Culling the confusion from the SDS hype
Software defined storage promises many benefits in architectural simplicity, scaling and mobility, but there are significant challenges as well.
There’s been a lot of buzz lately about software defined storage (SDS). As with many new technologies, there is a fair amount of confusion to go along with the hype.
Just what constitutes SDS, sometimes called ‘software-based storage’, ‘software-enabled storage’ and even ‘software-led storage’, has been open to interpretation. As hardware has become commoditised, box vendors have proven eager to brand their products as ‘software defined’.
The definition that most - if not all - agree on is that SDS is an architecture model that relies on software to deliver storage functionality in a hardware agnostic manner. It’s a definition that is broad enough to encompass a wide range of approaches. A more narrow definition is that SDS encompasses those architectures in which storage runs on the same node as server and application software.
SDS’s advantage is architectural simplicity, and the cost savings that often result from streamlining infrastructure. SDS also helps with scaling and mobility. Beyond that, there are particular use-cases that can benefit from leveraging existing compute resources to enhance storage system functionality.
The use-cases that will gain the greatest benefits are remote offices, which are usually constrained by budget and space. And it will provide an advantage to small and medium-sized businesses, which often operate under similar limitations and are often looking for easy-to-deploy solutions.
SDS’s cost benefits are magnified in large web-scale operations such as Amazon’s Simple Storage Service and Google’s Cloud Storage. Amazon and Google have developed multipetabyte object storage repositories running internally developed software designed to run on commodity hardware.
SDS is not without its challenges. Chief among them are application and data availability. In a traditional storage system, high availability is achieved by the use of dual controllers. Dual controllers ensure that when one controller fails, the other will be ready to take over. SDS requires triple mirroring and/or erasure coding techniques to arrive at the same level of availability. This creates significant system overhead and decreases the system’s responsiveness to applications.
SDS’s mobility and scalability advantages are somewhat compromised as nodes are added due to data co-locality issues. In other words, if the data being accessed is not local to the node, it can introduce performance degradations.

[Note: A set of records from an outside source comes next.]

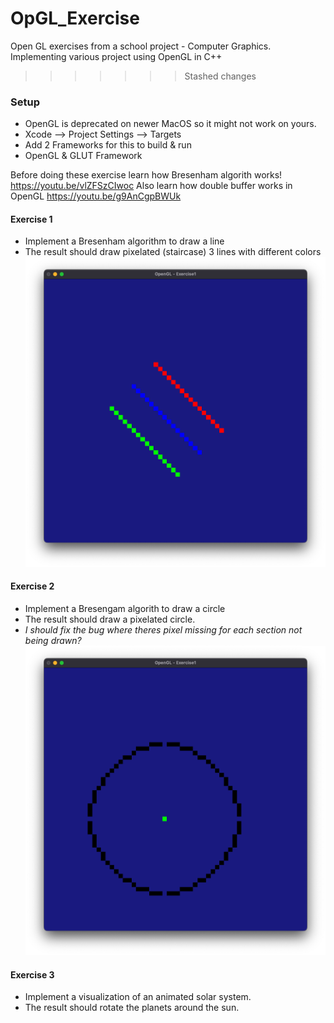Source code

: # OpGL_Exercise
Open GL exercises from a school project - Computer Graphics.
Implementing various project using OpenGL in C++

>>>>>>> Stashed changes
### Setup
* OpenGL is deprecated on newer MacOS so it might not work on yours.
* Xcode ––> Project Settings ––> Targets 
* Add 2 Frameworks for this to build & run
* OpenGL & GLUT Framework

Before doing these exercise learn how Bresenham algorith works! 
https://youtu.be/vlZFSzCIwoc
Also learn how double buffer works in OpenGL
https://youtu.be/g9AnCgpBWUk

#### Exercise 1
* Implement a Bresenham algorithm to draw a line
* The result should draw pixelated (staircase) 3 lines with different colors
![Exercise 1 image](result_line.png)

#### Exercise 2
* Implement a Bresengam algorith to draw a circle
* The result should draw a pixelated circle. 
* *I should fix the bug where theres pixel missing for each section not being drawn?*
![Exercise 2 image](result_circle.png)

#### Exercise 3
* Implement a visualization of an animated solar system. 
* The result should rotate the planets around the sun.
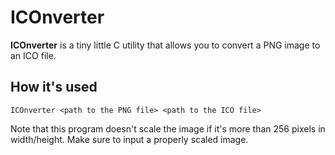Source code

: # ICOnverter

**ICOnverter** is a tiny little C utility that allows you to convert a PNG image to an ICO file. 

## How it's used

`ICOnverter <path to the PNG file> <path to the ICO file>`

Note that this program doesn't scale the image if it's more than 256 pixels in width/height.
Make sure to input a properly scaled image.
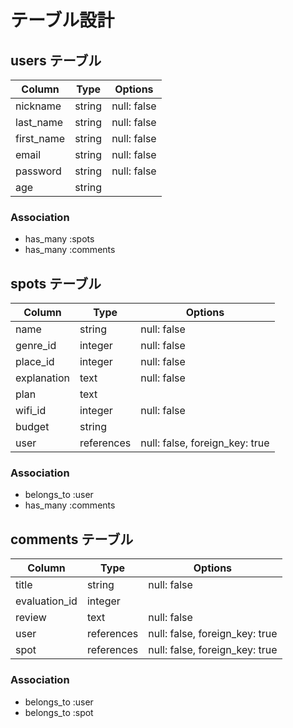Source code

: # テーブル設計

## users テーブル

| Column      | Type   | Options     |
| ----------- | ------ | ----------- |
| nickname    | string | null: false |
| last_name   | string | null: false |
| first_name  | string | null: false |
| email       | string | null: false |
| password    | string | null: false |
| age         | string |             |


### Association

- has_many :spots
- has_many :comments

## spots テーブル

| Column         | Type       | Options                        |
| -------------- | -----------| -------------------------------|
| name           | string     | null: false                    |
| genre_id       | integer    | null: false                    |
| place_id       | integer    | null: false                    |
| explanation    | text       | null: false                    |
| plan           | text       |                                |
| wifi_id        | integer    | null: false                    |
| budget         | string     |                                |
| user           | references | null: false, foreign_key: true |

### Association

- belongs_to :user
- has_many :comments

## comments テーブル

| Column        | Type       | Options                        |
| ------------- | ---------- | ------------------------------ |
| title         | string     | null: false                    |
| evaluation_id | integer    |                                |
| review        | text       | null: false                    |
| user          | references | null: false, foreign_key: true |
| spot          | references | null: false, foreign_key: true |

### Association

- belongs_to :user
- belongs_to :spot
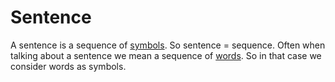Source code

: # Sentence

A sentence is a sequence of [symbols](Symbol.md). So sentence = sequence. Often when talking about a sentence we mean a sequence of [words](Words.md). So in that case we consider words as symbols.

With SDS, storage software may need to be configured for a wide range of hardware devices and configurations, requiring IT to be aware of individual compatibility, support matrices and any underlying limitations.
Customers considering SDS need to carefully evaluate various factors, especially their need for performance, availability and scaling. It’s very likely that modern data centres will incorporate SDS into their environments alongside specialised storage solutions in the not-too-distant future.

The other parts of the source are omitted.